The core idea behind synchronization systems is essentially the same for all of them: given a list of directories and a list of systems, ensure that those directories have the same contents on each system. If a file is added on one, it is copied out to the rest; modifications and deletions are (usually) propagated as well. The trouble is always in the details, though; from fiddly setup procedures to data corruption and security problems, there are a lot of ways in which synchronization can go wrong. So users have to put a lot of trust in these systems; open source code is an important step toward that goal, but it is also necessary to believe that the developers involved have thought carefully through the issues.

Syncthing

[Syncthing management screen]

When the northern-hemisphere summer sets in and fresh news becomes relatively scarce, the opportunity arises to finally get around to checking out an interesting software project or two. Your editor, thus, has been duly playing around with the Syncthing 1.17.0 release, obtained from the Fedora and CentOS (EPEL) repositories. Starting the system on Fedora is just a matter of running the syncthing command to start the synchronization daemon and trying to not be dismayed at the volume of log data generated. The EPEL package, instead, appears to install Syncthing as a systemd user service, meaning that all that was needed was to log into the system and the daemon started automatically.

The daemon is managed through an internal web server that shows up, by default, on port 8384; see the example image on the right. There is initially no authentication required; users will likely want to fix that as one of the first things they do. The web server is, by default, only accessible via the loopback interface; a change to a configuration file can make it available to the Internet as a whole, but that sounds like a daring thing to do even with authentication enabled.

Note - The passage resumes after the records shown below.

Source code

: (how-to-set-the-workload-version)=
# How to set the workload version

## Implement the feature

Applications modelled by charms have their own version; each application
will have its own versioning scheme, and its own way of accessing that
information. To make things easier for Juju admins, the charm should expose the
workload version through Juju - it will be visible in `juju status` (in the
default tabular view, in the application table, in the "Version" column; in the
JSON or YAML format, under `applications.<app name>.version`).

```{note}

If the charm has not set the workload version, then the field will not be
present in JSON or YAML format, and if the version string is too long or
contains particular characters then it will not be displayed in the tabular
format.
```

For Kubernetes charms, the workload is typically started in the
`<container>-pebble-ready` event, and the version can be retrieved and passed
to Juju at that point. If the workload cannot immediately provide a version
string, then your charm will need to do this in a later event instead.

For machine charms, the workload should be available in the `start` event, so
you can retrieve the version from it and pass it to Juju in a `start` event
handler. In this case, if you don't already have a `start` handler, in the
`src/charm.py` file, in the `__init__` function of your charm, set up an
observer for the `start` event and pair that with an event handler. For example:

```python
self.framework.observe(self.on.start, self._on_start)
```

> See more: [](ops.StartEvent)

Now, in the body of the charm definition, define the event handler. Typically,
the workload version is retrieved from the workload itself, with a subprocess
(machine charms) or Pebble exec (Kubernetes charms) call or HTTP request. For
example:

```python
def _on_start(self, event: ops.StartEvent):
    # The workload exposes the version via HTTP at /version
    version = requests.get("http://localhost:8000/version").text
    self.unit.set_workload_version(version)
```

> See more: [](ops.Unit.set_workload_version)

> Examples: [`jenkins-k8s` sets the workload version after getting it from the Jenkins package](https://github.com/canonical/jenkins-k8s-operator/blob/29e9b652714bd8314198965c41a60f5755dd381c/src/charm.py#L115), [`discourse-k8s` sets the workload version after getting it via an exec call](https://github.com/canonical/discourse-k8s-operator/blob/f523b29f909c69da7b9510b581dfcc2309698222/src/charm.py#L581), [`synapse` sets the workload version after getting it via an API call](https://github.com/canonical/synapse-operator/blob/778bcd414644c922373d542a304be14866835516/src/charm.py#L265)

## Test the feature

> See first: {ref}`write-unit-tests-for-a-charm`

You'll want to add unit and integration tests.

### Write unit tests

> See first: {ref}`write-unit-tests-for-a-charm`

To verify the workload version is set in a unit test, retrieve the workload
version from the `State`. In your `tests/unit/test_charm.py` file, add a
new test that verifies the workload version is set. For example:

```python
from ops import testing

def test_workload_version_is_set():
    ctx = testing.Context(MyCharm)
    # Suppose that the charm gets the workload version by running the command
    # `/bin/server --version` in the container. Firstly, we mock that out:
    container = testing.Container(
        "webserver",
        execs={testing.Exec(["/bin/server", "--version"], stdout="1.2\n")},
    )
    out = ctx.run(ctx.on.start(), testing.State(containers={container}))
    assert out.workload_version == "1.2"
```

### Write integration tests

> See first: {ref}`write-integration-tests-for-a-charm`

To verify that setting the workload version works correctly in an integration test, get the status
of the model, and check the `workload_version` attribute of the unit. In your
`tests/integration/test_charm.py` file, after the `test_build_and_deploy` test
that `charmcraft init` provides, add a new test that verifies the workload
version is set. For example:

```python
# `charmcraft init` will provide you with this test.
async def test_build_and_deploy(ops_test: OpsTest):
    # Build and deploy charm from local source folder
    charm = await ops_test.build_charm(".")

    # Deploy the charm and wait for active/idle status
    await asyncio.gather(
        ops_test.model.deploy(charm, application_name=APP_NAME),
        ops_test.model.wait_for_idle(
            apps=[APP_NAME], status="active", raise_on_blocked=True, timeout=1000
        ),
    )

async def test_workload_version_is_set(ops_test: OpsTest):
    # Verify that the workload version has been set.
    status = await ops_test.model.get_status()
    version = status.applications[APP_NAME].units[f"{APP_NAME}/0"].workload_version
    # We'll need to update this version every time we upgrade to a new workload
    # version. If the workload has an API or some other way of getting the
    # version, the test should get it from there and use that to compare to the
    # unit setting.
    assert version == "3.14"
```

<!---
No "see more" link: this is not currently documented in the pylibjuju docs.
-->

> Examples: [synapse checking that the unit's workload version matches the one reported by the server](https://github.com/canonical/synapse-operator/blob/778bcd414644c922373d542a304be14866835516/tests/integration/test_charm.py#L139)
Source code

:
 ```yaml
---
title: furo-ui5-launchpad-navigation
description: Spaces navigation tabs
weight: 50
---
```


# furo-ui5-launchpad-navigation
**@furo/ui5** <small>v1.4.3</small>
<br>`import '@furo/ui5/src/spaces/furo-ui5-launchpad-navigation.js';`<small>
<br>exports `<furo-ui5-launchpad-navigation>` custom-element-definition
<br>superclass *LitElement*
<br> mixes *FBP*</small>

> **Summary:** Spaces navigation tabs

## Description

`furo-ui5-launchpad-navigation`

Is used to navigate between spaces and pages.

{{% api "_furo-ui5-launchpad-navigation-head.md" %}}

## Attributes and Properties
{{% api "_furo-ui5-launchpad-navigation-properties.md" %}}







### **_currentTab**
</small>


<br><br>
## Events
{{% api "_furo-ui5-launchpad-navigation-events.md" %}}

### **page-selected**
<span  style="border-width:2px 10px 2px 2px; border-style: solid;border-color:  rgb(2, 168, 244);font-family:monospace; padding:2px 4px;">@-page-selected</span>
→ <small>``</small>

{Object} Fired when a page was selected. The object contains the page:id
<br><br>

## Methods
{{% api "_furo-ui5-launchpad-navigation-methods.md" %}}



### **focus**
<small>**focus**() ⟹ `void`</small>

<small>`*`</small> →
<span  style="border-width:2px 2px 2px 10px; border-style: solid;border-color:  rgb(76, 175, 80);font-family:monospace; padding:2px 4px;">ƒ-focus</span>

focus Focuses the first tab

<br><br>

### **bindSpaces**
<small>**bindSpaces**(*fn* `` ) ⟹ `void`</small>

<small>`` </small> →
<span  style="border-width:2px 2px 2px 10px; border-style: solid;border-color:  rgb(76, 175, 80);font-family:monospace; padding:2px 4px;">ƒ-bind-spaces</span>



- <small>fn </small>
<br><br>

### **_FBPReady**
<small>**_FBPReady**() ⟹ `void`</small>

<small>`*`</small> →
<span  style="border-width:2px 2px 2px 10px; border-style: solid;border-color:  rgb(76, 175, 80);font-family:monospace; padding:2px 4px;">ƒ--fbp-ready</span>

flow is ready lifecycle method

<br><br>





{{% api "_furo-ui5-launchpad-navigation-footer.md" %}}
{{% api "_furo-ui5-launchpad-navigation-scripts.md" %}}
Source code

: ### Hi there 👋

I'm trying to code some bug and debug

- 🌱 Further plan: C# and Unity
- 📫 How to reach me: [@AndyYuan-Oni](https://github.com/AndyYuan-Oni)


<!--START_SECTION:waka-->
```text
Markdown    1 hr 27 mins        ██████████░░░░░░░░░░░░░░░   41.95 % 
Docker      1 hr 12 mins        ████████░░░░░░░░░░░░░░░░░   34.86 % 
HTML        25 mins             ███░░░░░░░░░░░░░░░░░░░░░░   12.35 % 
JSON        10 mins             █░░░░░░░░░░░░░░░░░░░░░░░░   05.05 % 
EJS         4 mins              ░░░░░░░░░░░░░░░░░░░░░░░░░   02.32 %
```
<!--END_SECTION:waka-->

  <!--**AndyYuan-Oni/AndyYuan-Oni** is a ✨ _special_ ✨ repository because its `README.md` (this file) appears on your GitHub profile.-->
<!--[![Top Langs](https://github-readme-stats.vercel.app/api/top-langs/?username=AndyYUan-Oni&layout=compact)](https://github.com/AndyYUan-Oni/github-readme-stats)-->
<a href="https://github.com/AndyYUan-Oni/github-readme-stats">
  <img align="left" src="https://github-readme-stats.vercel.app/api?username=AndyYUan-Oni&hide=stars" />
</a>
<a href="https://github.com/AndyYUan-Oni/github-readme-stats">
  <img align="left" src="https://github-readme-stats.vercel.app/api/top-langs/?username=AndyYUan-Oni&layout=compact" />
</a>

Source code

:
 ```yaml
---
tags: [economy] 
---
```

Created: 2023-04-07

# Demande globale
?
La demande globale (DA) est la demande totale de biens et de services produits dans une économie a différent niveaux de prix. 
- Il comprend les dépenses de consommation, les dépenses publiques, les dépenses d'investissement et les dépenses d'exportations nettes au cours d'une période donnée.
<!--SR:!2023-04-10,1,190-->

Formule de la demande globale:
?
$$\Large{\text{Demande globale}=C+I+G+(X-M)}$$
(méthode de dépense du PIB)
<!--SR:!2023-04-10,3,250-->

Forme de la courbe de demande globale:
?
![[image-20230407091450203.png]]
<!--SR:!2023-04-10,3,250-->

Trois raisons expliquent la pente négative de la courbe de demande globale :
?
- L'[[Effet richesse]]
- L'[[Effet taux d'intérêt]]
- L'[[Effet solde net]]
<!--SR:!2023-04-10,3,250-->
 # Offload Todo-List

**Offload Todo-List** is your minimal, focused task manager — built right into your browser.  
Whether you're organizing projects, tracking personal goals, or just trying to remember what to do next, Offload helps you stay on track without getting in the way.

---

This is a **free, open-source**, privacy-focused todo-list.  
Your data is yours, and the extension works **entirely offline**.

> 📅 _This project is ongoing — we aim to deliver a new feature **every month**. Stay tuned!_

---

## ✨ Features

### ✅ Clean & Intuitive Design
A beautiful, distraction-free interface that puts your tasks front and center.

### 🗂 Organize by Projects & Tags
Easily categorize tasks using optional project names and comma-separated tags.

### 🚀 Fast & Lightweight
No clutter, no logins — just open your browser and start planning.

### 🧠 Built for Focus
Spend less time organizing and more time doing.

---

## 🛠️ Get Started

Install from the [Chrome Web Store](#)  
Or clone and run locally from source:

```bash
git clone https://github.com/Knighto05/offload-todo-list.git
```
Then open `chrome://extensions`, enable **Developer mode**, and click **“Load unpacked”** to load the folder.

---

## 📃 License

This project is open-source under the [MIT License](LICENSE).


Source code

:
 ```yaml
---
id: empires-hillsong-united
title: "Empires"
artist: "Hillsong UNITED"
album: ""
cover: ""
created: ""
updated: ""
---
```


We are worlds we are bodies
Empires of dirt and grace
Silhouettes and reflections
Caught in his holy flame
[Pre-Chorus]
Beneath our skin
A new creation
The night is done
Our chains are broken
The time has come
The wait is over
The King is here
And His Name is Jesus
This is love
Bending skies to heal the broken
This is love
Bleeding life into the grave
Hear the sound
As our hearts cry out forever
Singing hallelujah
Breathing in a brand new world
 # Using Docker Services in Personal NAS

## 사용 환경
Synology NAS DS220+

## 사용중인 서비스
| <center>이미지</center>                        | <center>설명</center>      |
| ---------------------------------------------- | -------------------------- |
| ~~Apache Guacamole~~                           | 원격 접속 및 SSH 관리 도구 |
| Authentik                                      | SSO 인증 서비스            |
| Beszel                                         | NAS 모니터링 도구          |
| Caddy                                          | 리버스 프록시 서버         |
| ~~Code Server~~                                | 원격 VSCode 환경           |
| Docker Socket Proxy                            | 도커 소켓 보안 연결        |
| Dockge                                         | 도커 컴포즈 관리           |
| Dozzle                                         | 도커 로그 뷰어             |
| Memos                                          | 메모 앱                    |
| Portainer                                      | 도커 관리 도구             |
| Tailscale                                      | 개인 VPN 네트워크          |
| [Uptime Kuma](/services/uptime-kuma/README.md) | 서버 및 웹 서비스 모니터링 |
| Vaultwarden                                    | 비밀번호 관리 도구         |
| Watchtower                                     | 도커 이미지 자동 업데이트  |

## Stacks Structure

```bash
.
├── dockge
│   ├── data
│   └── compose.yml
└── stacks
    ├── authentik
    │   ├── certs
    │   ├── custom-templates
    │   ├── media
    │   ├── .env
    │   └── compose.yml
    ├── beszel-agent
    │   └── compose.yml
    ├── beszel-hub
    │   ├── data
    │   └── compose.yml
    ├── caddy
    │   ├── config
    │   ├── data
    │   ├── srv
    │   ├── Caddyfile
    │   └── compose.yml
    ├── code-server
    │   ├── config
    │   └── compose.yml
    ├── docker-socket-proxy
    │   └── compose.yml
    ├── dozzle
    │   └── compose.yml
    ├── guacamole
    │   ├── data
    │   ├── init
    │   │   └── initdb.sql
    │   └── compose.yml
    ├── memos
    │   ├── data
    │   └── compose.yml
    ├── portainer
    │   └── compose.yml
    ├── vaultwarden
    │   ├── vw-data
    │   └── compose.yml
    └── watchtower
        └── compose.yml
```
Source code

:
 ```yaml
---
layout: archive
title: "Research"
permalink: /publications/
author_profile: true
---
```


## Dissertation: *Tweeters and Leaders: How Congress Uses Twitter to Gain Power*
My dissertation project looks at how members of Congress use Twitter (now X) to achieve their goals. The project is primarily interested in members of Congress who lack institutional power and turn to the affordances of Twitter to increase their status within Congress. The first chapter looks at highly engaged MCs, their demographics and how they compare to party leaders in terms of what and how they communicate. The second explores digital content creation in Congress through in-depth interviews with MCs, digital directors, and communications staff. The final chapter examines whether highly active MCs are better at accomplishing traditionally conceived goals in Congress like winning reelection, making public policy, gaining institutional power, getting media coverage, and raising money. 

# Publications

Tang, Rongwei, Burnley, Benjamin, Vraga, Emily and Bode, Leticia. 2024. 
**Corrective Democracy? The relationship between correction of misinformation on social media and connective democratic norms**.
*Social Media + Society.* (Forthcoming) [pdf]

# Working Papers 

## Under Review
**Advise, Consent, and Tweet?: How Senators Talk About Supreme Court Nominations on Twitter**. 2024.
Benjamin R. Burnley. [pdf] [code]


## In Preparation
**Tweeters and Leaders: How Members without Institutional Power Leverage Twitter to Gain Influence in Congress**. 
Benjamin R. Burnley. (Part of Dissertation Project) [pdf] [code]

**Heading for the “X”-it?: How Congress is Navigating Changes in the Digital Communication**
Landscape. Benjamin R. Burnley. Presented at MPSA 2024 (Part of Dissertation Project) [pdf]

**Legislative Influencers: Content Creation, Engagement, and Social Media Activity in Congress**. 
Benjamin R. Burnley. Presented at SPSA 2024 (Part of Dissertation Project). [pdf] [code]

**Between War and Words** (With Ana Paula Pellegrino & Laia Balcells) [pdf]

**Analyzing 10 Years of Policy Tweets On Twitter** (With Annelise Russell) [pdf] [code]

An alternative for gaining access to the web interface on a remote machine, as suggested in the documentation, is to set up an SSH tunnel from the local system.

When it starts for the first time, Syncthing generates a "device ID" identifying the local system; it looks like this:

    RS5RZ7K-CORJAP3-TZECYOH-IBLFDZM-KSFWOXB-VBEIYSB-F7MWECH-VQCGLAZ

Setting up synchronization between two machines resembles the Bluetooth pairing process; it is done by providing each side with the device ID belonging to the other. Use of copy-and-paste is advisable here. Alternatively, if both systems are on the same local net, they will discover each other through broadcasts and ask (through the management interface) whether a connection should be established.

After a connection between systems is made, users must tell Syncthing which directories should be synchronized; that is a matter of setting up folders and sharing them with any or all of the known remote systems (which Syncthing calls "devices"). Once the share has been accepted on the remote end, file changes will be propagated back and forth. When possible, Syncthing requests file-change notifications from the kernel; that leads to relatively fast propagation times.

There are a lot of options that can be set to control sharing. Sharing can be made one-way, for example, so that a particular system might create files and send them out without accepting changes from the other systems. One especially interesting (though new and "beta") feature is the ability to share files to specific systems in encrypted form. If one system is, for example, a cloud server that is used primarily for backup or distribution purposes, it can be given encrypted data that it cannot read. Any other system in the sharing network that has the correct password will be able to read those files, though. There are also various ways of handling versioning, which keeps older versions of files around when one system changes them.

It's worth noting that, while it is possible to configure a set of Syncthing clients all connected to a central server, nothing in Syncthing requires that sort of architecture. Systems can be connected in any way that seems to make sense. If a system finds that it needs files that have already propagated to multiple connected peers, it can receive the needed data in blocks, BitTorrent-style, from whichever system can provide it first.

Discovery and security

Interestingly, neither host names nor IP addresses are involved in any stage of the configuration process — by default, at least; the systems find each other based only on the device ID regardless of which networks they are attached to. This, clearly, requires some third-party help. The Syncthing project runs a set of "discovery" servers that will help systems find each other based on their device IDs. There is also a set of "relay servers" that can relay data in situations where the systems involved cannot reach each other directly — when they are both behind NAT firewalls, for example.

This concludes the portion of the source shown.